Lorie Kane shot 66 in the final round of the Mizuno Classic for a three-day total in regulation of 12-under-par (204) - then she watched and waited as Sophie Gustafson matched her to force a playoff.

For Gustafson it was a first - she had never been in a playoff before - for Kane it was a situation she was becoming more familiar with.

Kane had found herself in a similar situation earlier this fall. Her win at the New Albany Golf Classic was the result of outplaying Mi Hyun Kim in a one-hole playoff. This time around it was Sophie she watched as the Swede made her way up the 18th making birdie, and matching her score after posting her second consecutive 69 of the tournament.

The two players returned to the par-5 18th tee. Gustafson hit into a bunker and tried to recover only to make par, while Kane made birdie after hitting her wedge to within 5 feet and sank the putt. I don't know how to explain what I'm feeling right now, said the five-year veteran. I'm really excited. I can't wait to talk to my mom and dad and tell them.

For Lorie Kane winning once this season was sweet victory while three-times is a charm. It's just been a great year, Kane said. I started off the season just trying to win one golf tournament, and I've won three now. It's a pretty awesome feeling.

It took the Prince Edward Island native almost five years to win on Tour and now it seems as if she knows the secret to success and there's no turning back. I can't say that anything changed in my game technically. It really came from an attitude change, said the Mizuno Champion. Winning is an attitude. You have to think you can win to win. You have to be sharp and not put yourself behind the eight ball. For me, I had to stay focused on saying to myself that I can win and carrying that confidence to the first tee and to the difficult shots that you face out there.

Gustafson has won twice this season in her own right (Chick-fil-A Charity Championship and the Weetabix Women's British Open) yet had to settle for the $79,129 runner-up check after losing the playoff. She played great golf today, said the runner-up. Six-under-par is a tremendous score. At least I made her fight for it. I didn't give it away.

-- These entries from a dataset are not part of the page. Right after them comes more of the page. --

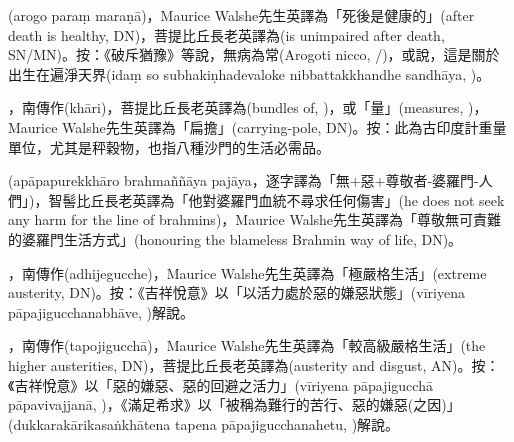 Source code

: \startitemgroup[noteitems]
\item{}(arogo paraṃ maraṇā)，Maurice Walshe先生英譯為「死後是健康的」(after death is healthy, DN)，菩提比丘長老英譯為(is unimpaired after death, SN/MN)。按：《破斥猶豫》等說，無病為常(Arogoti nicco, /)，或說，這是關於出生在遍淨天界(idaṃ so subhakiṇhadevaloke nibbattakkhandhe sandhāya, )。
\stopitemgroup

\startitemgroup[noteitems]
\item{}，南傳作(khāri)，菩提比丘長老英譯為(bundles of, )，或「量」(measures, )，Maurice Walshe先生英譯為「扁擔」(carrying-pole, DN)。按：此為古印度計重量單位，尤其是秤穀物，也指八種沙門的生活必需品。
\stopitemgroup

\startitemgroup[noteitems]
\item{}(apāpapurekkhāro brahmaññāya pajāya，逐字譯為「無+惡+尊敬者-婆羅門-人們」)，智髻比丘長老英譯為「他對婆羅門血統不尋求任何傷害」(he does not seek any harm for the line of brahmins)，Maurice Walshe先生英譯為「尊敬無可責難的婆羅門生活方式」(honouring the blameless Brahmin way of life, DN)。
\stopitemgroup

\startitemgroup[noteitems]
\item{}，南傳作(adhijegucche)，Maurice Walshe先生英譯為「極嚴格生活」(extreme austerity, DN)。按：《吉祥悅意》以「以活力處於惡的嫌惡狀態」(vīriyena pāpajigucchanabhāve, )解說。
\stopitemgroup

\startitemgroup[noteitems]
\item{}，南傳作(tapojigucchā)，Maurice Walshe先生英譯為「較高級嚴格生活」(the higher austerities, DN)，菩提比丘長老英譯為(austerity and disgust, AN)。按：《吉祥悅意》以「惡的嫌惡、惡的回避之活力」(vīriyena pāpajigucchā pāpavivajjanā, )，《滿足希求》以「被稱為難行的苦行、惡的嫌惡(之因)」(dukkarakārikasaṅkhātena tapena pāpajigucchanahetu, )解說。
\stopitemgroup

Yuri Fudoh finished in sole possession of third after rounds of 71-65-70 (206) and won $57,743 in the process.

Former Mizuno champion (1997) finished tied for fourth at nine-under-par (207) with Akiko Fukushima, Michie Ohba, Joanne Morley, Kasumi Fujii and Vicki Goetze-Ackerman.

Defending champion Maria Hjorth fell out of the race with a final day score of 74 leaving her tied for 23rd place at five-under-par 211.